March 15, 2003
A meeting put on by Saltman and Stevens Law firm took
place today in Tulelake, with partners Gary Stevens, Alan Saltman and
Kevin Garden. The message was basically the same as the last meeting
with two modifications. Potential clients can sign on to the law suit
without committing until the suit has reached $30 million. Then they will
have five days to decide if they want to commit. Also there is a Plan B,
where clients can choose not to pay the up front fee, but pay more on the
success bonus.
There are several differences between what Saltman &
Stevens would do and what Marzulla is doing. The Marzulla firm specializes
in takings, and is one of the top firms for this. However, the takings
case may be stayed until the adjudication is completed. According to
Garden, "While
the Takings lawsuit filed by Mr. Marzulla has
not moved forward since April of 2002 when the government requested to
stay any further proceedings in that case until the state water
adjudication process was over, the Takings case has not been formally
stayed by the Court..... The lack of any formal decision on the part of
the Court has been a source of frustration by all interested parties
because it has given the government, for all practical purposes, a stay
since last summer." This could take
a generation or two. Marzulla is now trying to amend this with a Breach of
Contract. The problem is that, though Marzulla's firm are experts at
takings, they have little experience with Breach proceedings.
This is where Saltman and Stevens Firm comes in. They
have been doing Breach suits for over 20 years and are one of the top
firms in this area. They have won 19 out of 21 cases, with two others on
appeal. Some of their clients are Roseburg Forest Products, Weyerhaeuser,
Willamette Industries, Collins Pine, Crown Pacific and Superior Lumber.
The Breach of Contract suit is much faster, cheaper,
and more flexible than a Takings suit. Also, the breach suit accrues
interest from the filing of the suit, whereas the takings does not. The
suit can be taken before the Court of Federal Claims or the Interior Board
of Contract Appeals, depending on which is the more advantageous.
Gary Stevens talked on the prospects of the suit for
the Klamath Basin.
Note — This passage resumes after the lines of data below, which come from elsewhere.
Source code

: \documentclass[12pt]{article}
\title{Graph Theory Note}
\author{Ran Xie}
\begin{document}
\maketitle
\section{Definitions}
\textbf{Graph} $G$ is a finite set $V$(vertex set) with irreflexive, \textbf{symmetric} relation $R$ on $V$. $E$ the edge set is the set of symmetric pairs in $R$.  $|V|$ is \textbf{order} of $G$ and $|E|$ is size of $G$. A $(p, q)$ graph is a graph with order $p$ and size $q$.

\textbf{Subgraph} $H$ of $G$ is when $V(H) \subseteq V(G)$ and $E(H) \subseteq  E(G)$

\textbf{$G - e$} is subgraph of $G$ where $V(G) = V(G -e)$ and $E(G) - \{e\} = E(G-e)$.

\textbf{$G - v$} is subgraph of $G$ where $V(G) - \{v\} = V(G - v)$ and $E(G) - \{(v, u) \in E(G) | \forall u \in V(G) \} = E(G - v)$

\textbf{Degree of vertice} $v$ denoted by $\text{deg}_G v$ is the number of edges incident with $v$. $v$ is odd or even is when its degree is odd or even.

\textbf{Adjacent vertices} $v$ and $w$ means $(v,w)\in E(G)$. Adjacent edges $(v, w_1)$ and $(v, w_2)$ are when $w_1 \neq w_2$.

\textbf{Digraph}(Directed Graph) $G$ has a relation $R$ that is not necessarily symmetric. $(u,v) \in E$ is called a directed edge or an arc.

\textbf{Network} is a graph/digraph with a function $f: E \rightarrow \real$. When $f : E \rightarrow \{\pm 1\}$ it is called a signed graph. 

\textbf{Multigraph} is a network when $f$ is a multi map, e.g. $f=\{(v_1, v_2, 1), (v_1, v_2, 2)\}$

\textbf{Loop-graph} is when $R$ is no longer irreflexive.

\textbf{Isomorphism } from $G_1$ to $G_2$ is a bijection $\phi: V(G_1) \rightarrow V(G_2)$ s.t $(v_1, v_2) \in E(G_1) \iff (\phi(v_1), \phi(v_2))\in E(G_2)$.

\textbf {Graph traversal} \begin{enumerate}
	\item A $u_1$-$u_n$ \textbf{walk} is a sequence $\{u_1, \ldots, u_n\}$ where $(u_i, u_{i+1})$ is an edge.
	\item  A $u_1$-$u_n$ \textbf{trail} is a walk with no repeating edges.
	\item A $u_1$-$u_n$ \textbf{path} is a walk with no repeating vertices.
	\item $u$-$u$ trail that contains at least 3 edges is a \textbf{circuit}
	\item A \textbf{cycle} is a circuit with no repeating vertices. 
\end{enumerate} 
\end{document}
He has a great deal of experience dealing with junk
science. "The choice of government science should be based on good
science." The science used in the Basin was biased, he felt. Another
advantage of the Breach suit is that the scientists who recommended the
water shut-off can be called into court to be cross-examined and defend
their science. The NAS peer review of the science should give this case a
high probability of success, as well as the recent paper by NRC
chairman, William Lewis. (See front page for link to this paper.)
Kevin Garden added that irrigators can remain in the
takings case if they choose to join the Breach case.
The attorneys then fielded questions from the
audience:
The Silvery Minnow case, if it has a positive outcome, will
help this case, but is not necessary.
The government "science" had no basis on facts. There was no
foundation for a decision to shut off water.
Their past Breach suits have taken 18-36 months for
resolution, depending on how hard the government fights.
There is a good chance of settlement before this goes to
court.
A win could lower the chance of another water cut-off.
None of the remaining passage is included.